在概率论和统计学中,二项分布是\(n\)个独立的是/非试验中成功的次数的离散概率分布,其中每次试验的成功概率为\(p\)。

中心极限定理(central limit theorem,CLT)

在自然界与生产中,一些现象受到许多相互独立的随机因素的影响,如果每个因素所产生的影响都很微小时,总的影响可以看作是服从正态分布的。中心极限定理就是从数学上证明了这一现象 。

定理:在适当的条件下,大量相互独立随机变量的均值经适当标准化后依分布收敛于标准正态分布

抛硬币的正面概率分布

一万次抛掷硬币实验中出现正面的平均比率,每次实验的样本数为抛掷 200次硬币。

高尔顿板(Galton Board)

高尔顿板上的每一个圆点表示钉在板上的钉子,钉子之间的距离彼此相等,呈三角形排列,上一层每一颗钉子的位置恰好位于下一层两颗钉子的正中间。

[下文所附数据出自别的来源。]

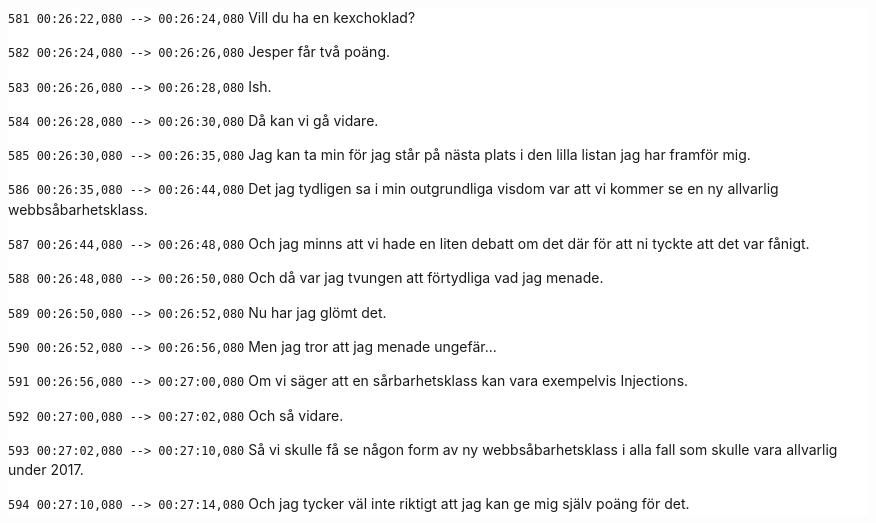 

`581 00:26:22,080 --> 00:26:24,080`
Vill du ha en kexchoklad?



`582 00:26:24,080 --> 00:26:26,080`
Jesper får två poäng.



`583 00:26:26,080 --> 00:26:28,080`
Ish.



`584 00:26:28,080 --> 00:26:30,080`
Då kan vi gå vidare.



`585 00:26:30,080 --> 00:26:35,080`
Jag kan ta min för jag står på nästa plats i den lilla listan jag har framför mig.



`586 00:26:35,080 --> 00:26:44,080`
Det jag tydligen sa i min outgrundliga visdom var att vi kommer se en ny allvarlig webbsåbarhetsklass.



`587 00:26:44,080 --> 00:26:48,080`
Och jag minns att vi hade en liten debatt om det där för att ni tyckte att det var fånigt.



`588 00:26:48,080 --> 00:26:50,080`
Och då var jag tvungen att förtydliga vad jag menade.



`589 00:26:50,080 --> 00:26:52,080`
Nu har jag glömt det.



`590 00:26:52,080 --> 00:26:56,080`
Men jag tror att jag menade ungefär...



`591 00:26:56,080 --> 00:27:00,080`
Om vi säger att en sårbarhetsklass kan vara exempelvis Injections.



`592 00:27:00,080 --> 00:27:02,080`
Och så vidare.



`593 00:27:02,080 --> 00:27:10,080`
Så vi skulle få se någon form av ny webbsåbarhetsklass i alla fall som skulle vara allvarlig under 2017.



`594 00:27:10,080 --> 00:27:14,080`
Och jag tycker väl inte riktigt att jag kan ge mig själv poäng för det.
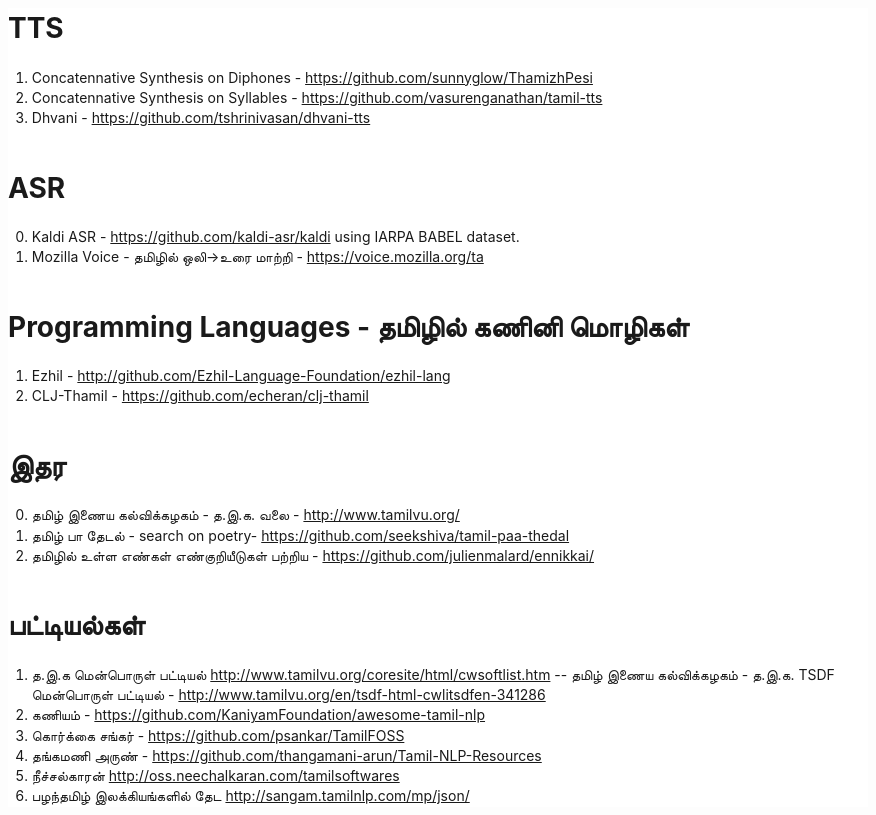 # TTS
1. Concatennative Synthesis on Diphones - https://github.com/sunnyglow/ThamizhPesi
2. Concatennative Synthesis on Syllables - https://github.com/vasurenganathan/tamil-tts
3. Dhvani - https://github.com/tshrinivasan/dhvani-tts

# ASR
0. Kaldi ASR - https://github.com/kaldi-asr/kaldi using IARPA BABEL dataset.
1. Mozilla Voice - தமிழில் ஒலி->உரை மாற்றி - https://voice.mozilla.org/ta

# Programming Languages - தமிழில் கணினி மொழிகள்
1. Ezhil - http://github.com/Ezhil-Language-Foundation/ezhil-lang
2. CLJ-Thamil - https://github.com/echeran/clj-thamil

# இதர
0. தமிழ் இணைய கல்விக்கழகம் - த.இ.க. வலை - http://www.tamilvu.org/
1. தமிழ் பா தேடல் - search on poetry- https://github.com/seekshiva/tamil-paa-thedal
2. தமிழில் உள்ள எண்கள் எண்குறியீடுகள் பற்றிய - https://github.com/julienmalard/ennikkai/

# பட்டியல்கள்
1. த.இ.க மென்பொருள் பட்டியல் http://www.tamilvu.org/coresite/html/cwsoftlist.htm
   --  தமிழ் இணைய கல்விக்கழகம் - த.இ.க. TSDF மென்பொருள் பட்டியல் - http://www.tamilvu.org/en/tsdf-html-cwlitsdfen-341286
2. கணியம் - https://github.com/KaniyamFoundation/awesome-tamil-nlp
3. கொர்க்கை சங்கர் - https://github.com/psankar/TamilFOSS
4. தங்கமணி அருண் - https://github.com/thangamani-arun/Tamil-NLP-Resources
5. நீச்சல்காரன் http://oss.neechalkaran.com/tamilsoftwares
6. பழந்தமிழ் இலக்கியங்களில் தேட http://sangam.tamilnlp.com/mp/json/
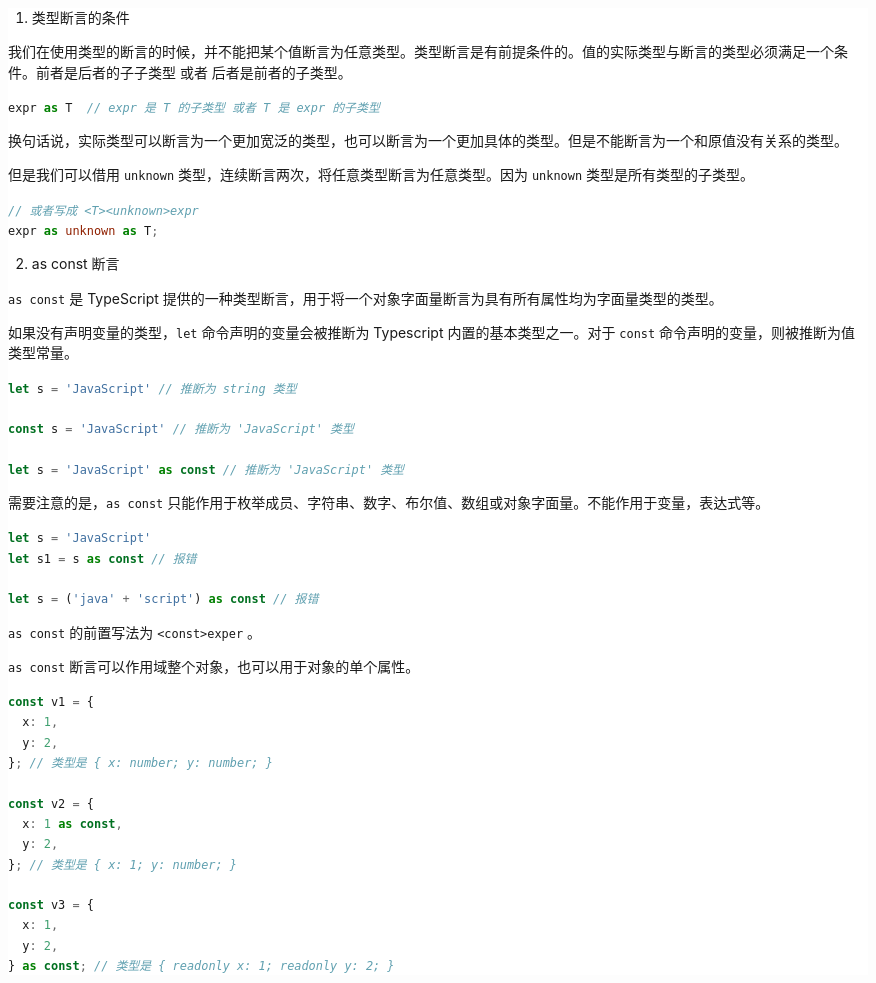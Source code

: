 
1. 类型断言的条件

我们在使用类型的断言的时候，并不能把某个值断言为任意类型。类型断言是有前提条件的。值的实际类型与断言的类型必须满足一个条件。前者是后者的子子类型 或者 后者是前者的子类型。

```typescript
expr as T  // expr 是 T 的子类型 或者 T 是 expr 的子类型
```

换句话说，实际类型可以断言为一个更加宽泛的类型，也可以断言为一个更加具体的类型。但是不能断言为一个和原值没有关系的类型。

但是我们可以借用 `unknown` 类型，连续断言两次，将任意类型断言为任意类型。因为 `unknown` 类型是所有类型的子类型。
```typescript
// 或者写成 <T><unknown>expr
expr as unknown as T;
```

2. as const 断言

`as const` 是 TypeScript 提供的一种类型断言，用于将一个对象字面量断言为具有所有属性均为字面量类型的类型。


如果没有声明变量的类型，`let` 命令声明的变量会被推断为 Typescript 内置的基本类型之一。对于 `const` 命令声明的变量，则被推断为值类型常量。

```typescript
let s = 'JavaScript' // 推断为 string 类型

const s = 'JavaScript' // 推断为 'JavaScript' 类型

let s = 'JavaScript' as const // 推断为 'JavaScript' 类型
```

需要注意的是，`as const` 只能作用于枚举成员、字符串、数字、布尔值、数组或对象字面量。不能作用于变量，表达式等。
```typescript
let s = 'JavaScript'
let s1 = s as const // 报错 

let s = ('java' + 'script') as const // 报错
```

`as const` 的前置写法为 `<const>exper` 。

`as const` 断言可以作用域整个对象，也可以用于对象的单个属性。

```typescript
const v1 = {
  x: 1,
  y: 2,
}; // 类型是 { x: number; y: number; }

const v2 = {
  x: 1 as const,
  y: 2,
}; // 类型是 { x: 1; y: number; }

const v3 = {
  x: 1,
  y: 2,
} as const; // 类型是 { readonly x: 1; readonly y: 2; }
```
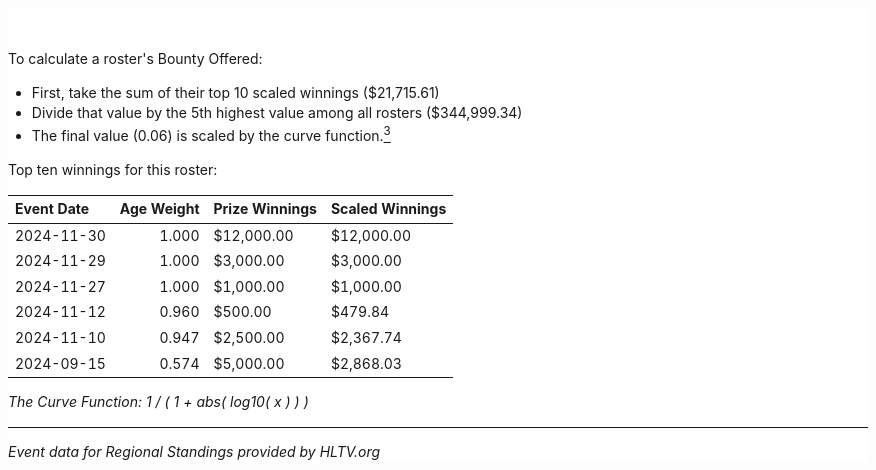 <br />
<span id="table2"></span><br />
To calculate a roster's Bounty Offered:<br />

- First, take the sum of their top 10 scaled winnings ($21,715.61)
- Divide that value by the 5th highest value among all rosters ($344,999.34)
- The final value (0.06) is scaled by the curve function.[<sup>3</sup>](#curveFunction)

Top ten winnings for this roster:<br />

| Event Date | Age Weight | Prize Winnings | Scaled Winnings |
| :- | -: | :- | :- |
| 2024-11-30 |      1.000 | $12,000.00     | $12,000.00      |
| 2024-11-29 |      1.000 | $3,000.00      | $3,000.00       |
| 2024-11-27 |      1.000 | $1,000.00      | $1,000.00       |
| 2024-11-12 |      0.960 | $500.00        | $479.84         |
| 2024-11-10 |      0.947 | $2,500.00      | $2,367.74       |
| 2024-09-15 |      0.574 | $5,000.00      | $2,868.03       |


<span id="curveFunction"></span>_The Curve Function: 1 / ( 1 + abs( log10( x ) ) )_<br />

---
_Event data for Regional Standings provided by HLTV.org_<br />

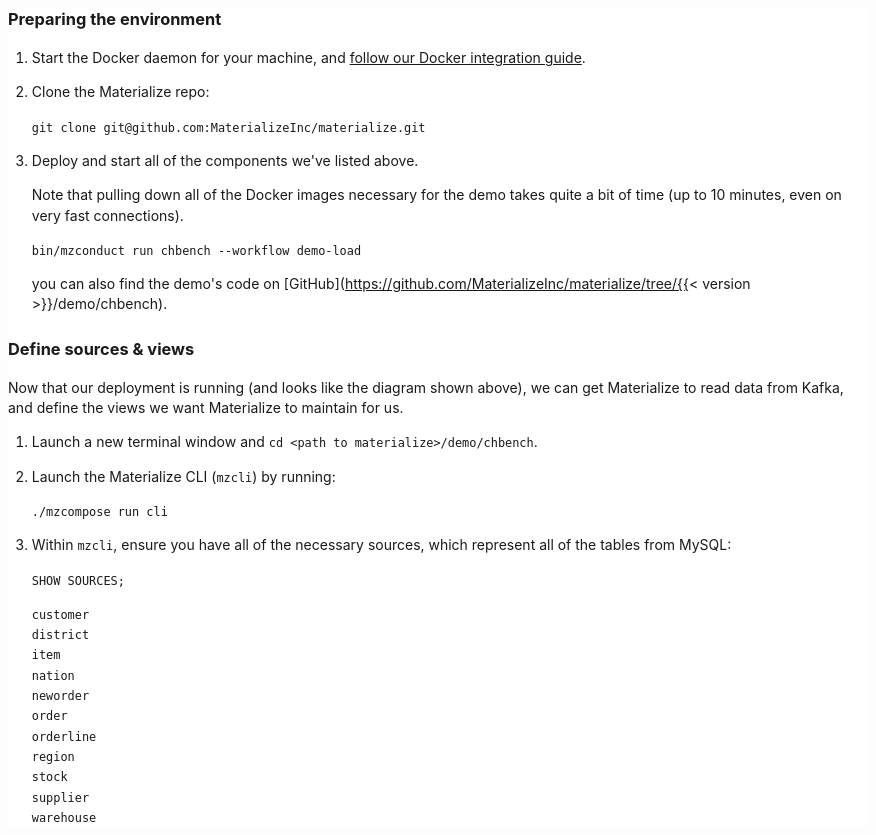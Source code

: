 ### Preparing the environment

1. Start the Docker daemon for your machine, and [follow our Docker integration
   guide](/third-party/docker).

1. Clone the Materialize repo:

    ```shell
    git clone git@github.com:MaterializeInc/materialize.git
    ```

1. Deploy and start all of the components we've listed above.

    Note that pulling down all of the Docker images necessary for the demo takes
    quite a bit of time (up to 10 minutes, even on very fast connections).

    ```shell
    bin/mzconduct run chbench --workflow demo-load
    ```

    you can also find the demo's code on
    [GitHub](https://github.com/MaterializeInc/materialize/tree/{{< version >}}/demo/chbench).

### Define sources & views

Now that our deployment is running (and looks like the diagram shown above), we
can get Materialize to read data from Kafka, and define the views we want
Materialize to maintain for us.

1. Launch a new terminal window and `cd <path to materialize>/demo/chbench`.

1. Launch the Materialize CLI (`mzcli`) by running:

    ```shell
    ./mzcompose run cli
    ```

1. Within `mzcli`, ensure you have all of the necessary sources, which represent
   all of the tables from MySQL:

    ```sql
    SHOW SOURCES;
    ```

    ```nofmt
    customer
    district
    item
    nation
    neworder
    order
    orderline
    region
    stock
    supplier
    warehouse
    ```
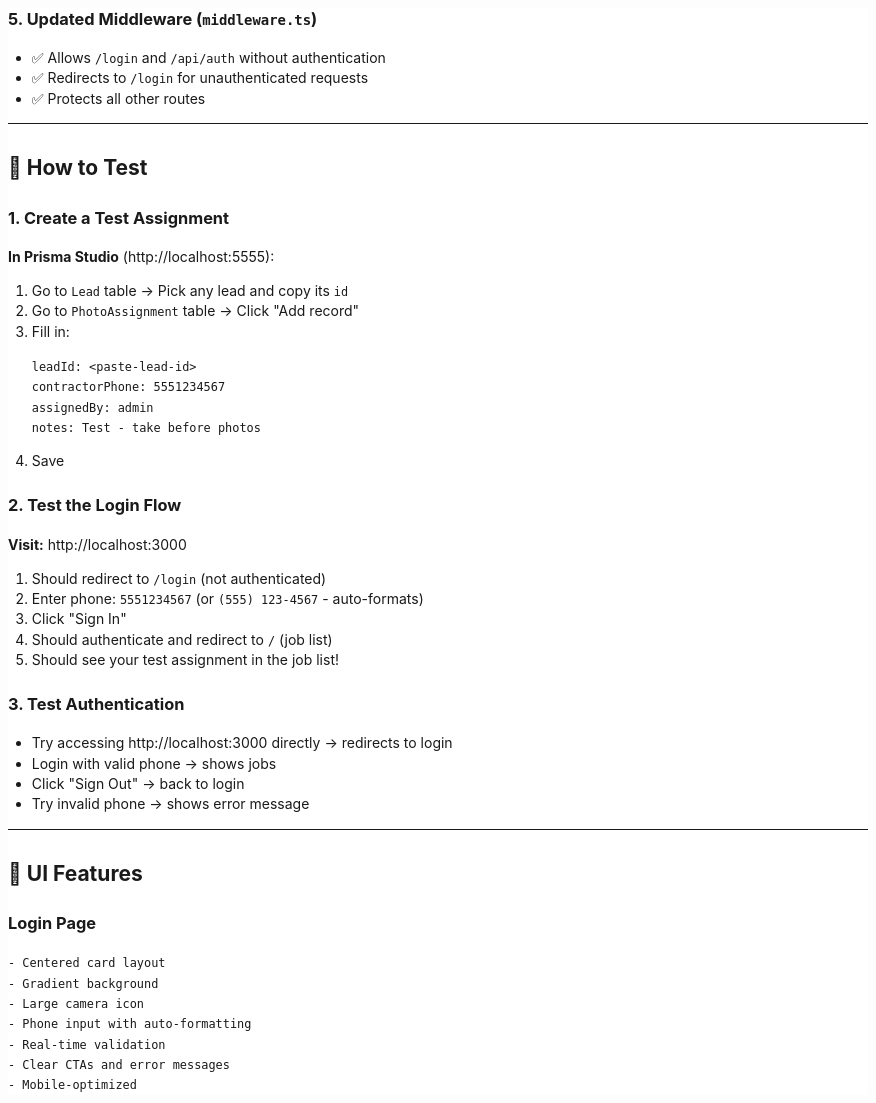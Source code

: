 ### 5. Updated Middleware (`middleware.ts`)
- ✅ Allows `/login` and `/api/auth` without authentication
- ✅ Redirects to `/login` for unauthenticated requests
- ✅ Protects all other routes

---

## 🎯 How to Test

### 1. Create a Test Assignment

**In Prisma Studio** (http://localhost:5555):
1. Go to `Lead` table → Pick any lead and copy its `id`
2. Go to `PhotoAssignment` table → Click "Add record"
3. Fill in:
   ```
   leadId: <paste-lead-id>
   contractorPhone: 5551234567
   assignedBy: admin
   notes: Test - take before photos
   ```
4. Save

### 2. Test the Login Flow

**Visit:** http://localhost:3000

1. Should redirect to `/login` (not authenticated)
2. Enter phone: `5551234567` (or `(555) 123-4567` - auto-formats)
3. Click "Sign In"
4. Should authenticate and redirect to `/` (job list)
5. Should see your test assignment in the job list!

### 3. Test Authentication

- Try accessing http://localhost:3000 directly → redirects to login
- Login with valid phone → shows jobs
- Click "Sign Out" → back to login
- Try invalid phone → shows error message

---

## 📱 UI Features

### Login Page
```
- Centered card layout
- Gradient background
- Large camera icon
- Phone input with auto-formatting
- Real-time validation
- Clear CTAs and error messages
- Mobile-optimized
```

当小球从最上方的入口落下时,小球每次碰到钉子后向左、右两个方向落下的概率各为50%,直到最后落入底部的一个格子内。把大量小球逐个从入口处放下,只要高尔顿板的面积足够大、钉子数量足够多,落在格子内的小球将形成与正态分布曲线相似的中间高、两边低的钟形曲线。

二项分布计算相关公式说明

期望值

在概率论和统计学中,一个离散性随机变量的期望值(或数学期望,亦简称期望,物理学中称为期待值)是试验中每次可能的结果乘以其结果概率的总和。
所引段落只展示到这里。